02/04/2019 17h10 | por Eduardo Santana
Reunião da Comissão de Saúde Pública.

Reunião da Comissão de Saúde Pública.Créditos: Dálie Felberg/Alep.

Reunião da Comissão de Saúde Pública.

A Comissão de Saúde Pública da Assembleia Legislativa do Paraná (ALEP), presidida pelo deputado Dr. Batista (PMN), aprovou nesta terça-feira (2) o projeto de lei nº 525/2016, que obriga empresas transportadoras de medicamentos e de insumos farmacêuticos do estado a contar com um farmacêutico responsável em seus quadros técnicos. Durante reunião realizada no Auditório Legislativo da Casa, os parlamentares membros da comissão aprovaram o parecer favorável do relator da matéria, deputado Michele Caputo (PSDB).

De acordo com a proposta, assinada pelo deputado Paulo Litro (PSDB), os profissionais deverão estar regularmente inscritos no Conselho Regional de Farmácia do Estado do Paraná. As empresas que descumprirem a exigência prevista no texto estarão sujeitas à notificação para regularização do serviço. Em caso do descumprimento da notificação, será aplicada multa de 30 UPF-PR (Unidade de Padrão Fiscal do Paraná). Em caso de reincidência, a multa será de 100 UPF-PR. Cada UPF/PR, em valores de abril de 2019, segundo a Secretaria de Estado da Fazenda, corresponde a R$ 102,49.

Para o autor da matéria, a ocorrência de condições inadequadas durante o processo de transporte pode causar alterações químicas e físicas irreversíveis nos medicamentos. “A presença do farmacêutico nas transportadoras mostra-se fundamental para garantir que as boas práticas de transporte de medicamentos e insumos farmacêuticos sejam cumpridas durante todas as etapas do processo produtivo”, ressalto Paulo Litro.

Dois Vizinhos – Os pareceres aos projetos de lei que concedem título de utilidade pública à Associação Terapêutica Renascer de Dois Vizinhos (PL 456/2018) e ao Instituto de Saúde de Dois Vizinhos (PL 12/2019) também foram aprovados pelos parlamentares membros da comissão. Ambas as propostas são assinadas pelo deputado Paulo Litro (PSDB).

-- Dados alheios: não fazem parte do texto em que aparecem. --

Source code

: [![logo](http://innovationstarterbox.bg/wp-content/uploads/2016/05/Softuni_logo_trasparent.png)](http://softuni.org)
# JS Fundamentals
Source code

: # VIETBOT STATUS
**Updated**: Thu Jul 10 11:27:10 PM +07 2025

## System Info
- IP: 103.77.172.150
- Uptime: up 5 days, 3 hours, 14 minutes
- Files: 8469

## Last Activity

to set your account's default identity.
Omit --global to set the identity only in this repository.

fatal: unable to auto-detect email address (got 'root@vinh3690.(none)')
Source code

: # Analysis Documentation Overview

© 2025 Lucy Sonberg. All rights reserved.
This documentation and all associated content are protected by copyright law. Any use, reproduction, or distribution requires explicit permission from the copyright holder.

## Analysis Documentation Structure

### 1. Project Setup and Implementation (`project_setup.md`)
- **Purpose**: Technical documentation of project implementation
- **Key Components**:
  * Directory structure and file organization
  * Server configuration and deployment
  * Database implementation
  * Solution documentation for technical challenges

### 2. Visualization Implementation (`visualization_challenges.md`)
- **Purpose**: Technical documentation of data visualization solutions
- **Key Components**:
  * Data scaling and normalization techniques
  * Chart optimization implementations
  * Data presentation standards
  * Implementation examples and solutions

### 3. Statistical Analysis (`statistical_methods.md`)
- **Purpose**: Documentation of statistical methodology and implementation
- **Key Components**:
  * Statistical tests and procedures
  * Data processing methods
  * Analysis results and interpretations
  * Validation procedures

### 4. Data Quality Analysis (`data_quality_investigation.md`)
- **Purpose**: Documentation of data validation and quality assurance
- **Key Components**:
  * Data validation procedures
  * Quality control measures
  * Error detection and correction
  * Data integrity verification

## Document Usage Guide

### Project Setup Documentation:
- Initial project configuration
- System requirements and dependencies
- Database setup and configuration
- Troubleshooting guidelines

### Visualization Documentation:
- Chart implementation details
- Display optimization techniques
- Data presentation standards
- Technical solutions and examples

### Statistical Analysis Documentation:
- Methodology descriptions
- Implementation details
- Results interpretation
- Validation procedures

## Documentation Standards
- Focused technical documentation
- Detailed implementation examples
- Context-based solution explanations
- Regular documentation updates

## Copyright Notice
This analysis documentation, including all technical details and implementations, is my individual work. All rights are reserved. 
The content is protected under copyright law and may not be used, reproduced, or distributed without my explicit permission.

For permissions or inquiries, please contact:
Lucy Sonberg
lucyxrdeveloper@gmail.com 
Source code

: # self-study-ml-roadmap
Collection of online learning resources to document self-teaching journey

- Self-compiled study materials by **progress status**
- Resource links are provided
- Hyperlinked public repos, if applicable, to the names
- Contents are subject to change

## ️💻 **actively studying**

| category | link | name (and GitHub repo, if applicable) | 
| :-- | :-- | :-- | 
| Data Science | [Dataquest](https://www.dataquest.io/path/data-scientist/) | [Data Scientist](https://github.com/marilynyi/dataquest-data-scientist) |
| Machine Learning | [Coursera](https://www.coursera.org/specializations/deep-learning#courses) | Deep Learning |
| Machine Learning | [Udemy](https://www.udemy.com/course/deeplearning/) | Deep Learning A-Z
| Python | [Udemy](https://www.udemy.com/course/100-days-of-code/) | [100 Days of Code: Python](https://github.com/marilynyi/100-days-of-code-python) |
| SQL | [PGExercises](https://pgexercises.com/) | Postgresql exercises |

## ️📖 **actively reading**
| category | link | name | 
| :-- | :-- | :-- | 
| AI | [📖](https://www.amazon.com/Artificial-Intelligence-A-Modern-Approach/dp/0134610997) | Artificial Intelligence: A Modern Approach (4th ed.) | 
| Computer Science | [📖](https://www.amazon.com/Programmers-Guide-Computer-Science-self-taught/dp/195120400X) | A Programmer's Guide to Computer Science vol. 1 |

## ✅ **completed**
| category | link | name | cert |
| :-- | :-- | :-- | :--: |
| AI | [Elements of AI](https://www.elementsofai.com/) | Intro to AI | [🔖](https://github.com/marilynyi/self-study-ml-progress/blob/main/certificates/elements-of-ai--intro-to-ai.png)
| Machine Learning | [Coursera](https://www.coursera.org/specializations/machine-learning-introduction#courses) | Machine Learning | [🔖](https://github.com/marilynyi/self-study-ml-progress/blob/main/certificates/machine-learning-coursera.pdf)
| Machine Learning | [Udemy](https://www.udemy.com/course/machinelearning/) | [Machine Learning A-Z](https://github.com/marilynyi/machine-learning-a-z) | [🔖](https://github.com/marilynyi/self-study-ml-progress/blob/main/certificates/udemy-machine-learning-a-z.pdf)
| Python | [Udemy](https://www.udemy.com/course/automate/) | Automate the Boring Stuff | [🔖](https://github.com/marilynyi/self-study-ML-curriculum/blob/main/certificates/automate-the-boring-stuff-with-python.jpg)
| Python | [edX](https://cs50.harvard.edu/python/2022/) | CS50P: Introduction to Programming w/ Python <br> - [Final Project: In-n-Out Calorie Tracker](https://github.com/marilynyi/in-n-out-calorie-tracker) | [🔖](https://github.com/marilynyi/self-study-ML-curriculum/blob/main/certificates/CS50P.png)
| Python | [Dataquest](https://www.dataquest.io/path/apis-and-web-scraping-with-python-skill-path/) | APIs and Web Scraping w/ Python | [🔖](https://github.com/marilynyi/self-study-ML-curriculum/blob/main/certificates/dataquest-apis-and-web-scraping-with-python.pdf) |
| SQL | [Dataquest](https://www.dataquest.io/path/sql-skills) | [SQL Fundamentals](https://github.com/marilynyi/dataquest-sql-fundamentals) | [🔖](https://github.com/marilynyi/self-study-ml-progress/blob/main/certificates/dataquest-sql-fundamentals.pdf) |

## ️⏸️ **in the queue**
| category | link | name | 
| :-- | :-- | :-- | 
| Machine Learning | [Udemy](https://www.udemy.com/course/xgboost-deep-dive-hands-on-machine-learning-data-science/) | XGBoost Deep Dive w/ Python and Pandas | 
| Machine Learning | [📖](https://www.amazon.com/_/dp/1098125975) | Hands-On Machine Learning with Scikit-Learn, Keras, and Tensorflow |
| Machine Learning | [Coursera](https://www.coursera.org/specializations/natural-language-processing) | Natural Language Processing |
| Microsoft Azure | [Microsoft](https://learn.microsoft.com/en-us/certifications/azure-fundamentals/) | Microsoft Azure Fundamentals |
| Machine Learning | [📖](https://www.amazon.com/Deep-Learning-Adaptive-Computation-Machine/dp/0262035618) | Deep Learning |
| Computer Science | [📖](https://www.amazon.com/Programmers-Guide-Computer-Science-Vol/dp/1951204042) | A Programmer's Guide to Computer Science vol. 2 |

Atestado digital – Por solicitação da relatora, deputada Cristina Silvestri (PPS), o projeto de lei nº 219/2018, assinado pelos deputados Anibelli Neto (MDB), Claudio Palozi (PSC) e Delegado Recalcatti (PSD), obrigando os estabelecimentos de saúde a adotarem atestado médico digital e receita médica digital, será baixado em diligência aos órgãos competentes.